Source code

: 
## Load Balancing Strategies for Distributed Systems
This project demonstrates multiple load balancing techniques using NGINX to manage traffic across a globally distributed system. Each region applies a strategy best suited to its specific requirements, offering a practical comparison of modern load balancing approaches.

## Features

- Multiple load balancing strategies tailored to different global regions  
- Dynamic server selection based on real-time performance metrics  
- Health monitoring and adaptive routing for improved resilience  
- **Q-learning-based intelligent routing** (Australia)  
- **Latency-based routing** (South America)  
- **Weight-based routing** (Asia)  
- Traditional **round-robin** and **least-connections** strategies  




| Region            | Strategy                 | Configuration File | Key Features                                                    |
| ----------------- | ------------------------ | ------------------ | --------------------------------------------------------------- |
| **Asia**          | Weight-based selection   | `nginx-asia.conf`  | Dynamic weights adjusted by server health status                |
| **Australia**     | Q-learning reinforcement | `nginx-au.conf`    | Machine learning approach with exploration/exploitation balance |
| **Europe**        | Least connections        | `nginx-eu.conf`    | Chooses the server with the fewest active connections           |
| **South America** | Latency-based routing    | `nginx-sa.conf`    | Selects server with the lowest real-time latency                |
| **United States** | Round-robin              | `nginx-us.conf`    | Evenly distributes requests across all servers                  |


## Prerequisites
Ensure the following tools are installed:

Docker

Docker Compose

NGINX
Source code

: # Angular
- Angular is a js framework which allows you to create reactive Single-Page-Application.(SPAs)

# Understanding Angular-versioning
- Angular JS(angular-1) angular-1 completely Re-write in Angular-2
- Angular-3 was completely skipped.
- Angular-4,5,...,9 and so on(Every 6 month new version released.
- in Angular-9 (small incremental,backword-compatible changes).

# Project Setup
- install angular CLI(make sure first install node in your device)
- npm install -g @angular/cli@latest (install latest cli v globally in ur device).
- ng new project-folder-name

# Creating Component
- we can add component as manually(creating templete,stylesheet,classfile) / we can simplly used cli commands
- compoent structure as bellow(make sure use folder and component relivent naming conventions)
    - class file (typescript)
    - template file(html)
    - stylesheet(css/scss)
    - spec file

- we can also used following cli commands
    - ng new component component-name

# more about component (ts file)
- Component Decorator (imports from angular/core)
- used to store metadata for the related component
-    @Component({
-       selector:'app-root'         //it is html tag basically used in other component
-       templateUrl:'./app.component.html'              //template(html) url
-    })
+++++
- Your task
Find every line above that contains the word "make", and return each one.

- Written response
- install angular CLI(make sure first install node in your device)
- compoent structure as bellow(make sure use folder and component relivent naming conventions)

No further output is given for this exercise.